Parliament was reconvening Tuesday for a pivotal day in British politics as lawmakers challenged Prime Minister Boris Johnson's insistence that the UK will leave the European Union on October 31 even without a deal.
Amid loud cries from protesters on the streets surrounding the House of Commons, lawmakers returned from their summer recess with a key piece of legislation on their agenda that would prevent an immediate no-deal exit. If it passes this week, Johnson's Downing Street office says he'll call an early election.
Johnson has tried to crack down on members of his Conservative Party who oppose his Brexit plans, warning them they would be expelled from the party if they supported the parliamentary efforts to block or delay Brexit.
Former Treasury chief Philip Hammond — one of the Conservative rebels — said that he expected there would be votes to take control of business in the House of Commons on Tuesday.

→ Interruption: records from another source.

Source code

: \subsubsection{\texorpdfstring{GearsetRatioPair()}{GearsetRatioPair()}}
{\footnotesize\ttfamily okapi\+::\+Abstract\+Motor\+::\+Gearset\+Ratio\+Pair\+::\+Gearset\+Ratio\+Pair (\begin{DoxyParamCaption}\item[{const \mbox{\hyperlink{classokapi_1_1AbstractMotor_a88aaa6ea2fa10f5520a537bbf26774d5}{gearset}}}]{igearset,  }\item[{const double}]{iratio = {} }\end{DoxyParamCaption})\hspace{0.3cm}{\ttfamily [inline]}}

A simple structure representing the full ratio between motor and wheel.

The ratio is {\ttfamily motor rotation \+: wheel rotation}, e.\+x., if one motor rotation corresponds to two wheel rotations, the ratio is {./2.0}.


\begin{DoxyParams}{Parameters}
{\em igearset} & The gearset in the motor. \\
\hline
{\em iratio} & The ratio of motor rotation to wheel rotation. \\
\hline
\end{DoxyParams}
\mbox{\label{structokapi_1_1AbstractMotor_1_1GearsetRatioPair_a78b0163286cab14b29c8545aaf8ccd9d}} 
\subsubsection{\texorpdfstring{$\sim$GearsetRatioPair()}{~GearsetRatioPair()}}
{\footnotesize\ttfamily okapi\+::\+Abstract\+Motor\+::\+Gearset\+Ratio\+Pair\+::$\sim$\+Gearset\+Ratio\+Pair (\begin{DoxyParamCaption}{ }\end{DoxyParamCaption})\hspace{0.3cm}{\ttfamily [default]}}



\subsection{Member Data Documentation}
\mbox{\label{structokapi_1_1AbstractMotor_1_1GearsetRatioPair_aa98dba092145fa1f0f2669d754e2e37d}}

If those pass, the legislation to block no-deal would be considered the following day.
"Many colleagues have been incensed by some of the actions over the past week or so, and I think there is a group of Conservatives who feel very strongly that now is the time to put the national interest ahead of any threats to us personally or to our careers," Hammond told the BBC. "I think there will be enough people for us to get this over the line today."

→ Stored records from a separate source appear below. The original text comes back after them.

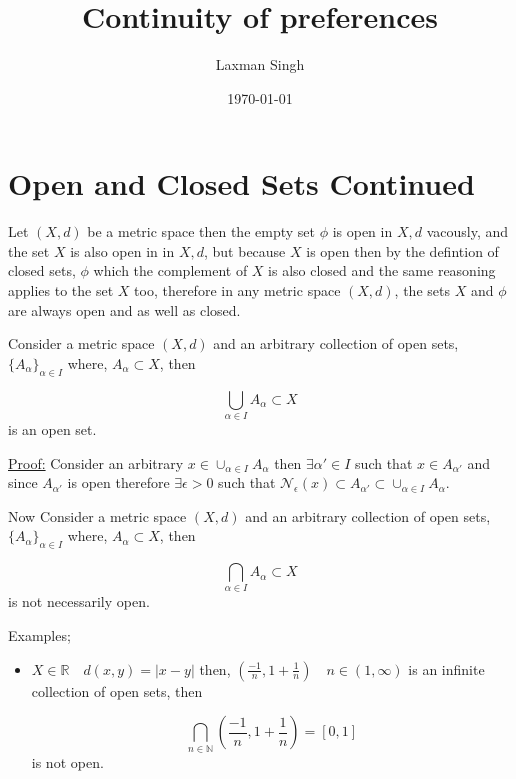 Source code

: \documentclass[12pt,a4paper]{article}
\author{Laxman Singh}
\date{\today}
\title{Continuity of preferences}
\begin{document}
 \section{Open and Closed Sets Continued}
  Let \(\left( X,d \right) \) be a metric space then the empty set \(\phi \) is open in \(X,d\) vacously, and the set \(X\) is also open in in \(X,d\), but because \(X\) is open then by the defintion of closed sets, \(\phi \) which the complement of \(X\) is also closed and the same reasoning applies to the set \(X\) too, therefore in any metric space \(\left( X,d \right) \), the sets \(X\) and \(\phi \) are always open and as well as closed.
  
  Consider a metric space \(\left( X,d \right) \) and an arbitrary collection of open sets, \(\{A_{\alpha}\}_{\alpha \in I}\)  where, \(A_{\alpha} \subset X\), then 
  
  \begin{equation*}
      \bigcup_{\alpha \in I} A_{\alpha} \subset X
  \end{equation*}
  is an open set.
  
  \underline{Proof:} Consider an arbitrary \( x \in \cup_{\alpha \in I} A_{\alpha}\) then \(\exists \alpha' \in I \) such that \(x \in A_{\alpha'}\) and since \(A_{\alpha'}\) is open therefore \(\exists \epsilon > 0 \) such that \(\mathcal{N}_{\epsilon}(x) \subset A_{\alpha'} \subset \cup_{\alpha \in I} A_{\alpha}\).
  
  Now  Consider a metric space \(\left( X,d \right) \) and an arbitrary collection of open sets, \(\{A_{\alpha} \}_{\alpha \in I}\)  where, \(A_{\alpha} \subset X\), then 
  
  \begin{equation*}
      \bigcap_{\alpha \in I} A_{\alpha} \subset X
  \end{equation*}
  is not necessarily open. 

  Examples; 
  \begin{itemize}
    \item \(X \in \mathbb{R} \quad d(x,y)= |x-y|\) then, \(\left( \frac{-1}{n}, 1+\frac{1}{n} \right) \quad n \in (1, \infty)\) is an infinite collection of open sets, then
    
    \begin{equation*}
        \bigcap_{n \in \mathbb{N}} \left( \frac{-1}{n}, 1+\frac{1}{n} \right) = [0,1]       
    \end{equation*} 
    is not open.   
  \end{itemize} 
\end{document}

As Brexit faces crucial days, international investors are showing concern. The pound sterling fell as low as $1.1960 on Tuesday, down about a cent on the day before, stabilizing around $1.1990.

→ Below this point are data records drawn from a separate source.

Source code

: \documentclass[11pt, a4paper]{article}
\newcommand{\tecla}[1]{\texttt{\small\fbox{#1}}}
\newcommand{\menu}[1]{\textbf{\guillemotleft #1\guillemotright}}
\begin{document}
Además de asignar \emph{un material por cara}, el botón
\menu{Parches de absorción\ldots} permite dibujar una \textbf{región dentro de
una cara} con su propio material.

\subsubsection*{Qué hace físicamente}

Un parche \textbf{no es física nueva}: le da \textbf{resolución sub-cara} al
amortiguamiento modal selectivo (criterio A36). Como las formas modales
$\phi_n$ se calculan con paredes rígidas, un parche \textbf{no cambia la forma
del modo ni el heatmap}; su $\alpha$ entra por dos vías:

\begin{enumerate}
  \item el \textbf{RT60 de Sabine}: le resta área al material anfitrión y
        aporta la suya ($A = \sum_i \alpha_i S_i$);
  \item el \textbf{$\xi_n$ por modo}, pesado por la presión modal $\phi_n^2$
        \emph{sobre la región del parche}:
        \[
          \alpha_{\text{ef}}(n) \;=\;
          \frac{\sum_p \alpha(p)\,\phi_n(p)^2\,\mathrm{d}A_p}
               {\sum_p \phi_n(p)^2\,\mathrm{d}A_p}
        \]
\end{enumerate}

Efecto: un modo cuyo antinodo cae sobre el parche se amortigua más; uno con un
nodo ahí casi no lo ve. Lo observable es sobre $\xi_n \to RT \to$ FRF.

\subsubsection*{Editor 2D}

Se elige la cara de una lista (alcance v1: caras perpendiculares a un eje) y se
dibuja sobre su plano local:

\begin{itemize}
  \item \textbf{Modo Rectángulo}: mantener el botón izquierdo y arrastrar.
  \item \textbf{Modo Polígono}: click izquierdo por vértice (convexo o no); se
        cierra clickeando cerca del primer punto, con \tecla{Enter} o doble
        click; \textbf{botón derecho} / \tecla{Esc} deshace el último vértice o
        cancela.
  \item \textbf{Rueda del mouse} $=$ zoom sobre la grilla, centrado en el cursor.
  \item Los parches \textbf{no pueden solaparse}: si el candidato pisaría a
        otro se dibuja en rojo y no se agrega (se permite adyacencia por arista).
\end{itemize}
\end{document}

That was its lowest level since a "flash crash" in October 2016, when uncertainty after the Brexit vote was particularly high.
A no-deal Brexit is considered dangerous because it will sever decades of seamless trade with the single market of 500 million. But Johnson insists the potential for leaving without a deal must remain as a bargaining chip in negotiations with the EU.
The bloc is adamant it will not renegotiate the agreement struck with former Prime Minister Theresa May, which Johnson considers unacceptable.
Johnson's supporters said lawmakers were weakening the government's negotiating position with the EU.
"The one thing that has helped focus minds in the EU is that we're leaving come what may and we've got a very focused task of what a good deal would look like," Foreign Secretary Dominic Raab told ITV. "But the lingering doubt they've got is: Will the shenanigans in Parliament somehow lead to the cancellation or the delay of Brexit?
"That's encouraging them, and weakening our position to actually get the deal we all want."